In this episode, we revisit the Pre-Platonic lecture series given by Nietzsche at Basel, the notes for which were assembled and translated by Gregory Whitlock. These lectures detail Nietzsche’s views on the first philosophers of Ancient Greece, and how they demonstrated that the spirit of scientific investigation is a manifestation of will to power: to bound the boundless within the understanding of reason, by appeal to as few possible starting principles. Nietzsche believes that the Pre-Platonic philosophers - Thales, Heraclitus, Anaxagoras, Empedocles, Democritus and others - represented the descent from an understanding of the world as controlled by a personified heaven, into something explained by natural forces. The end result is materialism: matter as explained by matter itself and its properties or laws. This is powerful and dangerous as an innovation. Materialism offers the greatest utility, but precedes a slide into nihilism. Many of Nietzsche’s insights in his interpretation were influenced by the philosopher of science, Friedrich Albert Lange. In this episode, we examine the relation of Nietzsche to Lange, their view of the Pre-Platonics, and then analyze each figure individually to see how each fits in to Nietzsche’s narrative of the unfolding of scientific thought in Greece. Rather than a mere historical curiosity, Nietzsche finds the Greeks to express the same driving tendency that underlies science in our own time.

On our second excursion into Nietzschean science, we’re studying Nietzsche’s two most celebrated figures in science: one from Ancient Greece and another from Enlightenment Europe. In Democritus, Nietzsche sees the zenith of the materialist project in Greek philosophy, opening the way for a mathematical atomist description of the world, carried on by the Pythagoreans. In Boscovich, he finds a continuation of this project, centuries later - to describe the world by one force or law, and account for the problem of motion in a way that rejects Kantian or Newtonian appeals to God, or Spinozistic teleology.

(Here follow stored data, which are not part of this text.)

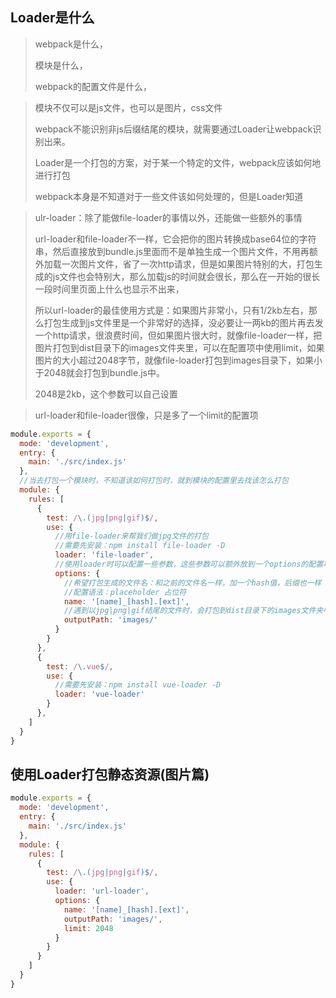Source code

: ## Loader是什么

> webpack是什么，
>
> 模块是什么，
>
> webpack的配置文件是什么，

> 模块不仅可以是js文件，也可以是图片，css文件
>
> webpack不能识别非js后缀结尾的模块，就需要通过Loader让webpack识别出来。
>
> Loader是一个打包的方案，对于某一个特定的文件，webpack应该如何地进行打包
>
> webpack本身是不知道对于一些文件该如何处理的，但是Loader知道

> ulr-loader：除了能做file-loader的事情以外，还能做一些额外的事情
>
> url-loader和file-loader不一样，它会把你的图片转换成base64位的字符串，然后直接放到bundle.js里面而不是单独生成一个图片文件，不用再额外加载一次图片文件，省了一次http请求，但是如果图片特别的大，打包生成的js文件也会特别大，那么加载js的时间就会很长，那么在一开始的很长一段时间里页面上什么也显示不出来，
>
> 所以url-loader的最佳使用方式是：如果图片非常小，只有1/2kb左右，那么打包生成到js文件里是一个非常好的选择，没必要让一两kb的图片再去发一个http请求，很浪费时间，但如果图片很大时，就像file-loader一样，把图片打包到dist目录下的images文件夹里，可以在配置项中使用limit，如果图片的大小超过2048字节，就像file-loader打包到images目录下，如果小于2048就会打包到bundle.js中。
>
> 2048是2kb，这个参数可以自己设置

> url-loader和file-loader很像，只是多了一个limit的配置项

```js
module.exports = {
  mode: 'development',
  entry: {
    main: './src/index.js' 
  },
  //当去打包一个模块时，不知道该如何打包时，就到模块的配置里去找该怎么打包
  module: {
    rules: [
      {
        test: /\.(jpg|png|gif)$/,
        use: {
          //用file-loader来帮我们做jpg文件的打包
          //需要先安装：npm install file-loader -D
          loader: 'file-loader',
          //使用loader时可以配置一些参数，这些参数可以额外放到一个options的配置项里
          options: {
            //希望打包生成的文件名：和之前的文件名一样，加一个hash值，后缀也一样
            //配置语法：placeholder 占位符
            name: '[name]_[hash].[ext]',
            //遇到以jpg|png|gif结尾的文件时，会打包到dist目录下的images文件夹中
            outputPath: 'images/'
          }
        }
      },
      {
        test: /\.vue$/,
        use: {
          //需要先安装：npm install vue-loader -D
          loader: 'vue-loader'
        }
      },
    ]
  }
}
```

## 使用Loader打包静态资源(图片篇)

```js
module.exports = {
  mode: 'development',
  entry: {
    main: './src/index.js' 
  },
  module: {
    rules: [
      {
        test: /\.(jpg|png|gif)$/,
        use: {
          loader: 'url-loader',
          options: {
            name: '[name]_[hash].[ext]',
            outputPath: 'images/',
            limit: 2048
          }
        }
      }
    ]
  }
}
```

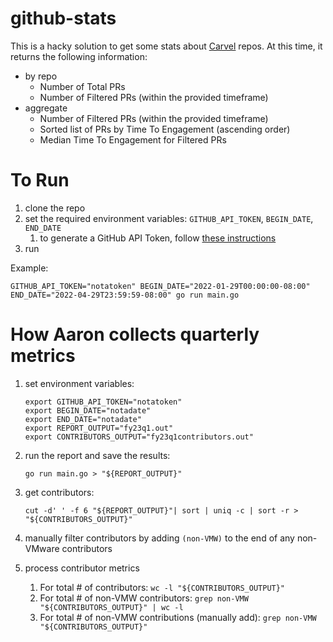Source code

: # github-stats
This is a hacky solution to get some stats about [Carvel](https://carvel.dev)
repos. At this time, it returns the following information:
- by repo
  - Number of Total PRs
  - Number of Filtered PRs (within the provided timeframe)
- aggregate
  - Number of Filtered PRs (within the provided timeframe)
  - Sorted list of PRs by Time To Engagement (ascending order)
  - Median Time To Engagement for Filtered PRs

# To Run
1. clone the repo
1. set the required environment variables: `GITHUB_API_TOKEN`, `BEGIN_DATE`, `END_DATE`
    1. to generate a GitHub API Token, follow [these instructions](https://docs.github.com/en/free-pro-team@latest/github/authenticating-to-github/creating-a-personal-access-token)
1. run

Example:
```
GITHUB_API_TOKEN="notatoken" BEGIN_DATE="2022-01-29T00:00:00-08:00" END_DATE="2022-04-29T23:59:59-08:00" go run main.go
```

# How Aaron collects quarterly metrics
1. set environment variables:

    ```
    export GITHUB_API_TOKEN="notatoken"
    export BEGIN_DATE="notadate"
    export END_DATE="notadate"
    export REPORT_OUTPUT="fy23q1.out"
    export CONTRIBUTORS_OUTPUT="fy23q1contributors.out"
    ```

1. run the report and save the results:

    `go run main.go > "${REPORT_OUTPUT}"`

1. get contributors:

    `cut -d' ' -f 6 "${REPORT_OUTPUT}"| sort | uniq -c | sort -r > "${CONTRIBUTORS_OUTPUT}"`

1. manually filter contributors by adding `(non-VMW)` to the end of any
   non-VMware contributors
1. process contributor metrics
    1. For total # of contributors: `wc -l "${CONTRIBUTORS_OUTPUT}"`
    1. For total # of non-VMW contributors: `grep non-VMW "${CONTRIBUTORS_OUTPUT}" | wc -l`
    1. For total # of non-VMW contributions (manually add): `grep non-VMW "${CONTRIBUTORS_OUTPUT}"`
	
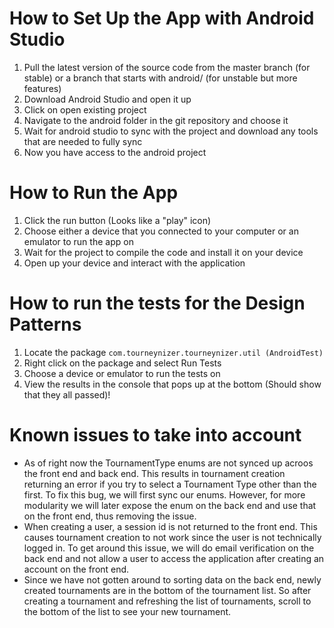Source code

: # How to Set Up the App with Android Studio

1. Pull the latest version of the source code from the master branch (for stable) or a branch that starts with android/ (for unstable but more features)
2. Download Android Studio and open it up
3. Click on open existing project
4. Navigate to the android folder in the git repository and choose it
5. Wait for android studio to sync with the project and download any tools that are needed to fully sync
6. Now you have access to the android project

# How to Run the App

1. Click the run button (Looks like a "play" icon)
2. Choose either a device that you connected to your computer or an emulator to run the app on
3. Wait for the project to compile the code and install it on your device
4. Open up your device and interact with the application

# How to run the tests for the Design Patterns

1. Locate the package ```com.tourneynizer.tourneynizer.util (AndroidTest)```
2. Right click on the package and select Run Tests
3. Choose a device or emulator to run the tests on
4. View the results in the console that pops up at the bottom (Should show that they all passed)!

# Known issues to take into account

* As of right now the TournamentType enums are not synced up acroos the front end and back end.
This results in tournament creation returning an error if you try to select a Tournament Type other than the first.
To fix this bug, we will first sync our enums.
However, for more modularity we will later expose the enum on the back end and use that on the front end, thus removing the issue.
* When creating a user, a session id is not returned to the front end. This causes tournament creation to not work since the user is not technically logged in.
To get around this issue, we will do email verification on the back end and not allow a user to access the application after creating an account on the front end.
* Since we have not gotten around to sorting data on the back end, newly created tournaments are in the bottom of the tournament list.
So after creating a tournament and refreshing the list of tournaments, scroll to the bottom of the list to see your new tournament.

What comes out of this inquiry is an understanding that Nietzsche may have construed the will to power as a physical reality from the very beginning. From this perspective, will to power is the answer to the problem of motion; it is the inner, “intelligible character” of matter; it is the qualitative expression of what Boscovich’s unified field theory offers us in quantitative terms. This episode culminates in a look at some of Nietzsche’s more extreme or puzzling statements in his notes where will to power is discussed as a very real physical principle. Pictured in the episode art are Democritus and Boscovich.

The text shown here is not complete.